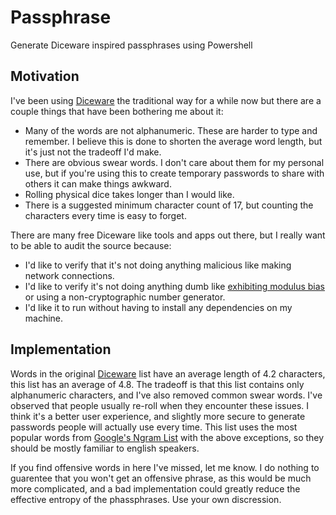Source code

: # Passphrase
Generate Diceware inspired passphrases using Powershell

## Motivation
I've been using [Diceware](http://world.std.com/~reinhold/diceware.html) the traditional way for a while now but there are a couple things that have been bothering me about it:
* Many of the words are not alphanumeric. These are harder to type and remember. I believe this is done to shorten the average word length, but it's just not the tradeoff I'd make.
* There are obvious swear words. I don't care about them for my personal use, but if you're using this to create temporary passwords to share with others it can make things awkward.
* Rolling physical dice takes longer than I would like.
* There is a suggested minimum character count of 17, but counting the characters every time is easy to forget.

There are many free Diceware like tools and apps out there, but I really want to be able to audit the source because:
* I'd like to verify that it's not doing anything malicious like making network connections.
* I'd like to verify it's not doing anything dumb like [exhibiting modulus bias](http://stackoverflow.com/questions/10984974/why-do-people-say-there-is-modulo-bias-when-using-a-random-number-generator) or using a non-cryptographic number generator.
* I'd like it to run without having to install any dependencies on my machine.

## Implementation
Words in the original [Diceware](http://world.std.com/~reinhold/diceware.html) list have an average length of 4.2 characters, this list has an average of 4.8. The tradeoff is that this list contains only alphanumeric characters, and I've also removed common swear
words. I've observed that people usually re-roll when they encounter these issues. I think it's a better user
experience, and slightly more secure to generate passwords people will actually use every time. This list uses the most
popular words from [Google's Ngram List](http://storage.googleapis.com/books/ngrams/books/datasetsv2.html) with the above exceptions, so they should be mostly familiar to english speakers.

If you find offensive words in here I've missed, let me know. I do nothing to guarentee that you won't get an offensive phrase, as this would be much more complicated, and a bad implementation could greatly reduce the effective entropy of the phassphrases. Use your own discression.
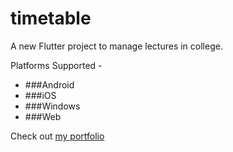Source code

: # timetable

A new Flutter project to manage lectures in college.
 
Platforms Supported -

- ###Android
- ###iOS
- ###Windows
- ###Web

Check out [my portfolio](https://advaitkale.me)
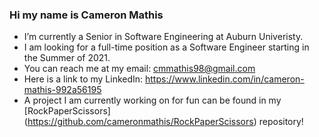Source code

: ### Hi my name is Cameron Mathis

- I’m currently a Senior in Software Engineering at Auburn Univeristy.
- I am looking for a full-time position as a Software Engineer starting in the Summer of 2021.
- You can reach me at my email: cmmathis98@gmail.com
- Here is a link to my LinkedIn: https://www.linkedin.com/in/cameron-mathis-992a56195
- A project I am currently working on for fun can be found in my [RockPaperScissors] (https://github.com/cameronmathis/RockPaperScissors) repository!

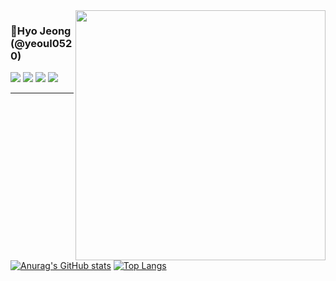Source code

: <td>
      <img align="right" width="400" src="https://github.com/user-attachments/assets/284ab64c-1a61-4e57-a433-1e9d67d73a91" />
    </td>

### 🐳Hyo Jeong (@yeoul0520)

<a href="https://youallone.tistory.com"><img src="https://img.shields.io/badge/youallone-E5511E?style=badge&logo=Tistory&logoColor=white"/></a>
<a href="https://www.instagram.com/n_jj._.ly"><img src="https://img.shields.io/badge/instagram-d62976?style=badge&logo=Instagram&logoColor=white"/></a>
<a href="mailto:dolphinstar021008@gmail.com"><img src="https://img.shields.io/badge/Gmail-d14836?style=badge&logo=Gmail&logoColor=white&link=mailto:dolphinstar021008@gmail.com"/></a>
<a href="https://solved.ac/sally55511"><img src="http://mazassumnida.wtf/api/mini/generate_badge?boj=sally55511&theme=dark"/></a>

---

[![Anurag's GitHub stats](https://github-readme-stats.vercel.app/api?username=yeoul0520&theme=github_dark_dimmed&show_icons=true&count_private=true)](https://github.com/anuraghazra/github-readme-stats)
[![Top Langs](https://github-readme-stats.vercel.app/api/top-langs/?username=yeoul0520&theme=github_dark_dimmed&card_width=350&layout=compact&count_private=true)](https://github.com/anuraghazra/github-readme-stats)

</div>
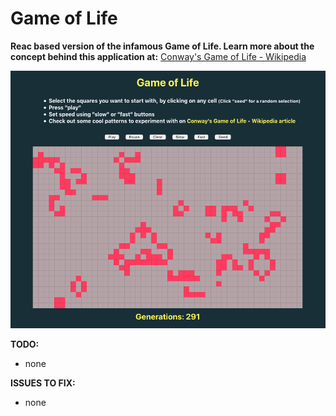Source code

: # Game of Life

**Reac based version of the infamous Game of Life. Learn more about the concept behind this application at:** [Conway's Game of Life - Wikipedia](https://en.wikipedia.org/wiki/Conway%27s_Game_of_Life)

![](https://raw.githubusercontent.com/PG-8/GameOfLife/master/GameOfLifeScreen.png)

**TODO:**

- none

**ISSUES TO FIX:**

- none
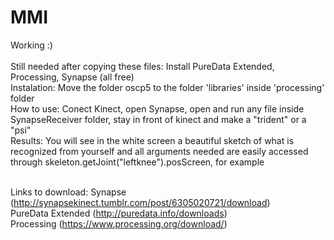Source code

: MMI
===
Working :)<br /><br />
Still needed after copying these files: Install PureData Extended, Processing, Synapse (all free)<br />
Instalation: Move the folder oscp5 to the folder 'libraries' inside 'processing' folder<br />
How to use: Conect Kinect, open Synapse, open and run any file inside SynapseReceiver folder, stay in front of kinect and make a "trident" or a "psi"<br />
Results: You will see in the white screen a beautiful sketch of what is recognized from yourself and all arguments needed are easily accessed through skeleton.getJoint("leftknee").posScreen, for example<br /><br />

Links to download: Synapse (http://synapsekinect.tumblr.com/post/6305020721/download)<br />
PureData Extended (http://puredata.info/downloads)<br />
Processing (https://www.processing.org/download/)
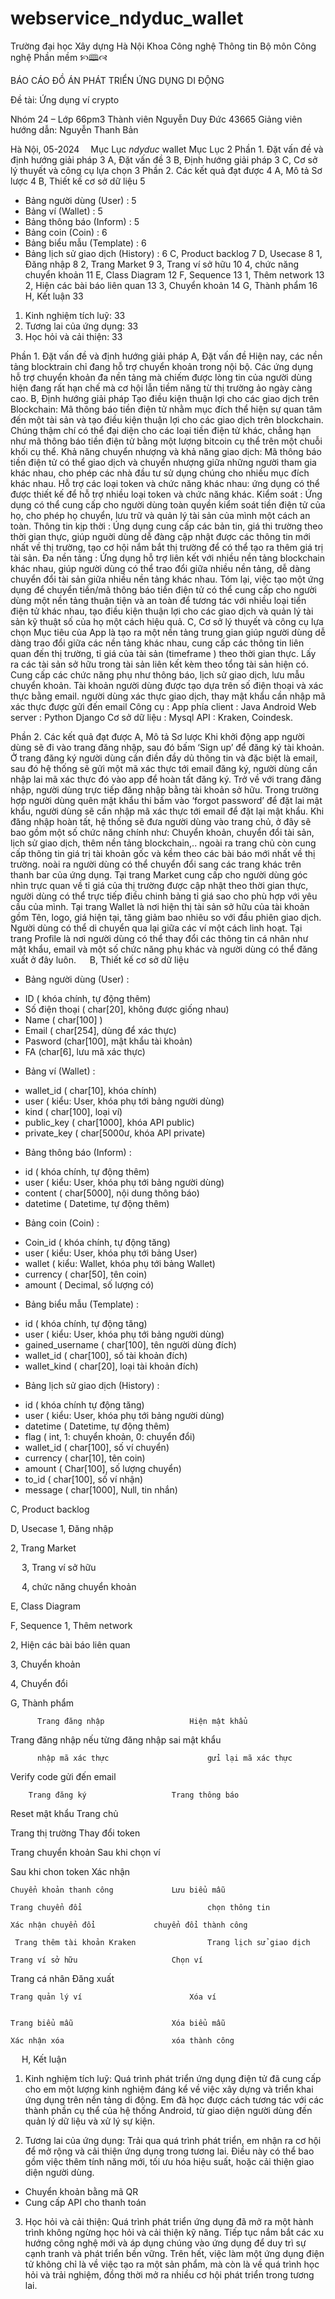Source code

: # webservice_ndyduc_wallet
Trường đại học Xây dựng Hà Nội
Khoa Công nghệ Thông tin
Bộ môn Công nghệ Phần mềm
🙡🕮🙣
 
BÁO CÁO ĐỒ ÁN
PHÁT TRIỂN ỨNG DỤNG DI ĐỘNG

Đề tài: Ứng dụng ví crypto

Nhóm 24 – Lớp 66pm3
Thành viên	Nguyễn Duy Đức	43665
Giảng viên hướng dẫn: Nguyễn Thanh Bản


Hà Nội, 05-2024 
Mục Lục
_ndyduc_ wallet
Mục Lục	2
Phần 1. Đặt vấn đề và định hướng giải pháp	3
A, Đặt vấn đề	3
B, Định hướng giải pháp	3
C, Cơ sở lý thuyết và công cụ lựa chọn	3
Phần 2. Các kết quả đạt được	4
A, Mô tả Sơ lược	4
B, Thiết kế cơ sở dữ liệu	5
- Bảng người dùng (User) :	5
- Bảng ví (Wallet) :	5
- Bảng thông báo (Inform) :	5
- Bảng coin (Coin) :	6
- Bảng biểu mẫu (Template) :	6
- Bảng lịch sử giao dịch (History) :	6
C, Product backlog	7
D, Usecase	8
1, Đăng nhập	8
2, Trang Market	9
3, Trang ví sở hữu	10
4, chức năng chuyển khoản	11
E,  Class Diagram	12
F, Sequence	13
1, Thêm network	13
2, Hiện các bài báo liên quan	13
3, Chuyển khoản	14
G, Thành phẩm	16
H, Kết luận	33
1. Kinh nghiệm tích luỹ:	33
2. Tương lai của ứng dụng:	33
3. Học hỏi và cải thiện:	33


 
Phần 1. Đặt vấn đề và định hướng giải pháp
A, Đặt vấn đề
	Hiện nay, các nền tảng blocktrain chỉ đang hỗ trợ chuyển khoản trong nội bộ. Các ứng dụng hỗ trợ chuyển khoản đa nền tảng mà chiếm được lòng tin của người dùng hiện đang rất hạn chế mà cơ hội lẫn tiềm năng từ thị trường ảo ngày càng cao.
B, Định hướng giải pháp
Tạo điều kiện thuận lợi cho các giao dịch trên Blockchain: Mã thông báo tiền điện tử nhằm mục đích thể hiện sự quan tâm đến một tài sản và tạo điều kiện thuận lợi cho các giao dịch trên blockchain. Chúng thậm chí có thể đại diện cho các loại tiền điện tử khác, chẳng hạn như mã thông báo tiền điện tử bằng một lượng bitcoin cụ thể trên một chuỗi khối cụ thể.
Khả năng chuyển nhượng và khả năng giao dịch: Mã thông báo tiền điện tử có thể giao dịch và chuyển nhượng giữa những người tham gia khác nhau, cho phép các nhà đầu tư sử dụng chúng cho nhiều mục đích khác nhau.
Hỗ trợ các loại token và chức năng khác nhau: ứng dụng có thể được thiết kế để hỗ trợ nhiều loại token và chức năng khác.
Kiểm soát : Ứng dụng có thể cung cấp cho người dùng toàn quyền kiểm soát tiền điện tử của họ, cho phép họ chuyển, lưu trữ và quản lý tài sản của mình một cách an toàn.
Thông tin kịp thời : Úng dụng cung cấp các bản tin, giá thi trường theo thời gian thực, giúp nguời dùng dễ đàng cập nhật được các thông tin mới nhất về thị trường, tạo cơ hội nắm bắt thị trường để có thể tạo ra thêm giá trị tài sản.
Đa nền tảng : Ứng dụng hỗ trợ liên kết với nhiều nền tảng blockchain khác nhau, giúp người dùng có thể trao đổi giữa nhiều nền tảng, dễ dàng chuyển đổi tài sản giữa nhiều nền tảng khác nhau.
Tóm lại, việc tạo một ứng dụng để chuyển tiền/mã thông báo tiền điện tử có thể cung cấp cho người dùng một nền tảng thuận tiện và an toàn để tương tác với nhiều loại tiền điện tử khác nhau, tạo điều kiện thuận lợi cho các giao dịch và quản lý tài sản kỹ thuật số của họ một cách hiệu quả.
C, Cơ sở lý thuyết và công cụ lựa chọn
Mục tiêu của App là tạo ra một nền tảng trung gian giúp người dùng dễ dàng trao đổi giữa các nền tảng khác nhau, cung cấp các thông tin liên quan đến thị trường, tỉ giá của tài sản (timeframe ) theo thời gian thực. Lấy ra các tài sản sở hữu trong tài sản liên kết kèm theo tổng tài sản hiện có. Cung cấp các chức năng phụ như thông báo, lịch sử giao dịch, lưu mẫu chuyển khoản.
Tài khoản người dùng được tạo dựa trên số điện thoại và xác thực bằng email.
người dùng xác thực giao dịch, thay mật khẩu cần nhập mã xác thực được gửi đến email
Công cụ : 	App phía client : Java Android
			Web server : Python Django
			Cơ sở dữ liệu : Mysql
			API : Kraken, Coindesk.

Phần 2. Các kết quả đạt được 
A, Mô tả Sơ lược 
	Khi khởi động app người dùng sẽ đi vào trang đăng nhập, sau đó bấm ‘Sign up’ để đăng ký tài khoản. Ở trang đăng ký người dùng cần điền đầy dủ thông tin và đặc biệt là email, sau đó hệ thống sẽ gửi một mã xác thực tới email đăng ký, người dùng cần nhập lai mã xác thực đó vào app để hoàn tất đăng ký. Trở về với trang đăng nhập, người dùng trực tiếp đăng nhập bằng tài khoản sở hữu. Trong trường hợp người dùng quên mật khẩu thi bấm vào ‘forgot password’ để đặt lai mật khẩu, người dùng sẽ cần nhập mã xác thực tới email để đặt lại mật khẩu.
	Khi đăng nhập hoàn tất, hệ thống sẽ đưa người dùng vào trang chủ, ở đây sẽ bao gồm một số chức năng chính như: Chuyển khoản, chuyển đổi tài sản, lịch sử giao dịch, thêm nền tảng blockchain,.. ngoài ra trang chủ còn cung cấp thông tin giá trị tài khoản gốc và kềm theo các bài báo mới nhất về thị trường. noài ra người dùng có thể chuyển đổi sang các trang khác trên thanh bar của ứng dụng.
	Tại trang Market cung cấp cho người dùng góc nhìn trực quan về tỉ giá của thị trường được cập nhật theo thời gian thực, người dùng có thể trực tiếp điều chinh bảng tỉ giá sao cho phù hợp với yêu cầu của mình.
	Tại trang Wallet là nơi hiện thị tài sản sở hữu của tài khoản gồm Tên, logo, giá hiện tại, tăng giảm bao nhiêu so với đầu phiên giao dịch. Người dùng có thể di chuyển qua lại giữa các ví một cách linh hoạt.
	Tại trang Profile là nơi người dùng có thể thay đổi các thông tin cá nhân như mật khẩu, email và một số chức năng phụ khác và người dùng có thể đăng xuất ở đây luôn.
	 
B, Thiết kế cơ sở dữ liệu
- Bảng người dùng (User) :
+ ID ( khóa chính, tự động thêm)
+ Số điện thoại ( char[20], không được giống nhau)
+ Name ( char[100] )
+ Email ( char[254], dùng để xác thực)
+ Pasword (char[100], mật khẩu tài khoản)
+ FA (char[6], lưu mã xác thực)

- Bảng ví (Wallet) :
+ wallet_id ( char[10], khóa chính)
+ user ( kiểu: User, khóa phụ tới bảng người dùng)
+ kind ( char[100], loại ví)
+ public_key ( char[1000], khóa API public)
+ private_key ( char[5000ư, khóa API private)

- Bảng thông báo (Inform) :
+ id ( khóa chính, tự động thêm)
+ user ( kiểu: User, khóa phụ tới bảng người dùng)
+ content ( char[5000], nội dung thông báo)
+ datetime ( Datetime, tự động thêm)



- Bảng coin (Coin) :
+ Coin_id ( khóa chính, tự động tăng)
+ user ( kiểu: User, khóa phụ tới bảng User)
+ wallet ( kiểu: Wallet, khóa phụ tới bảng Wallet)
+ currency ( char[50], tên coin)
+ amount ( Decimal, số lượng có)

- Bảng biểu mẫu (Template) :
+ id ( khóa chính, tự động tăng)
+ user ( kiểu: User, khóa phụ tới bảng người dùng)
+ gained_username ( char[100], tên người dùng đích)
+ wallet_id ( char[100], số tài khoản đích)
+ wallet_kind ( char[20], loại tài khoản đích)

- Bảng lịch sử giao dịch (History) :
+ id ( khóa chính tự động tăng)
+ user ( kiểu: User, khóa phụ tới bảng người dùng)
+ datetime ( Datetime, tự động thêm)
+ flag ( int, 1: chuyển khoản, 0: chuyển đổi)
+ wallet_id ( char[100], số ví chuyển)
+ currency ( char[10], tên coin)
+ amount ( Char[100], số lượng chuyển)
+ to_id ( char[100], số ví nhận)
+ message ( char[1000], Null, tin nhắn)

C, Product backlog
 



D, Usecase
1, Đăng nhập
 
2, Trang Market

 
 
3, Trang ví sở hữu

 
 
4, chức năng chuyển khoản

 
E,  Class Diagram
 
F, Sequence
1, Thêm network
 
2, Hiện các bài báo liên quan
 
3, Chuyển khoản
 
4, Chuyển đổi
 

G, Thành phẩm	
 	 	
          Trang đăng nhập					Hiện mật khẩu	



 		 
Trang đăng nhập nếu từng đăng nhập 			 	sai mật khẩu
 		 
   	      nhập mã xác thực			    	    gửi lại mã xác thực


Verify code gửi đến email
 
 		 
		Trang đăng ký				    Trang thông báo
 		 
Reset mật khẩu					Trang chủ





 		 
Trang thị trường					Thay đổi token







 		 	
Trang chuyển khoản					Sau khi chọn ví	






 		 
Sau khi chon token						Xác nhận
 		 
	Chuyển khoản thanh công				Lưu biểu mẫu
 		 
	Trang chuyển đổi					        chọn thông tin
 		 
	Xác nhận chuyển đổi				chuyển đổi thành công
 		 
     Trang thêm tài khoản Kraken				Trang lịch sử giao dịch
 		 
	Trang ví sở hữu						Chọn ví


 		 
Trang cá nhân						Đăng xuất
 		 
	Trang quản lý ví						Xóa ví

 		 
	Trang biểu mẫu						Xóa biểu mẫu
 		 
	Xác nhận xóa						xóa thành công
 
H, Kết luận
1. Kinh nghiệm tích luỹ:
Quá trình phát triển ứng dụng điện tử đã cung cấp cho em một lượng kinh nghiệm đáng kể về việc xây dựng và triển khai ứng dụng trên nền tảng di động.
Em đã học được cách tương tác với các thành phần cụ thể của hệ thống Android, từ giao diện người dùng đến quản lý dữ liệu và xử lý sự kiện.

2. Tương lai của ứng dụng:
Trải qua quá trình phát triển, em nhận ra cơ hội để mở rộng và cải thiện ứng dụng trong tương lai. Điều này có thể bao gồm việc thêm tính năng mới, tối ưu hóa hiệu suất, hoặc cải thiện giao diện người dùng.
+ Chuyển khoản bằng mã QR
+ Cung cấp API cho thanh toán

3. Học hỏi và cải thiện:
Quá trình phát triển ứng dụng đã mở ra một hành trình không ngừng học hỏi và cải thiện kỹ năng.
Tiếp tục nắm bắt các xu hướng công nghệ mới và áp dụng chúng vào ứng dụng để duy trì sự cạnh tranh và phát triển bền vững.
Trên hết, việc làm một ứng dụng điện tử không chỉ là về việc tạo ra một sản phẩm, mà còn là về quá trình học hỏi và trải nghiệm, đồng thời mở ra nhiều cơ hội phát triển trong tương lai.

* [INSTRUCTIONS TO FOLLOW]: Write out each line of the listing above, exactly, from its first line to the line holding "## Implementation", inclusive. Skip the pictures.

* [REPLY]:
Source code

: # Passphrase
Generate Diceware inspired passphrases using Powershell

## Motivation
I've been using [Diceware](http://world.std.com/~reinhold/diceware.html) the traditional way for a while now but there are a couple things that have been bothering me about it:
* Many of the words are not alphanumeric. These are harder to type and remember. I believe this is done to shorten the average word length, but it's just not the tradeoff I'd make.
* There are obvious swear words. I don't care about them for my personal use, but if you're using this to create temporary passwords to share with others it can make things awkward.
* Rolling physical dice takes longer than I would like.
* There is a suggested minimum character count of 17, but counting the characters every time is easy to forget.

There are many free Diceware like tools and apps out there, but I really want to be able to audit the source because:
* I'd like to verify that it's not doing anything malicious like making network connections.
* I'd like to verify it's not doing anything dumb like [exhibiting modulus bias](http://stackoverflow.com/questions/10984974/why-do-people-say-there-is-modulo-bias-when-using-a-random-number-generator) or using a non-cryptographic number generator.
* I'd like it to run without having to install any dependencies on my machine.

## Implementation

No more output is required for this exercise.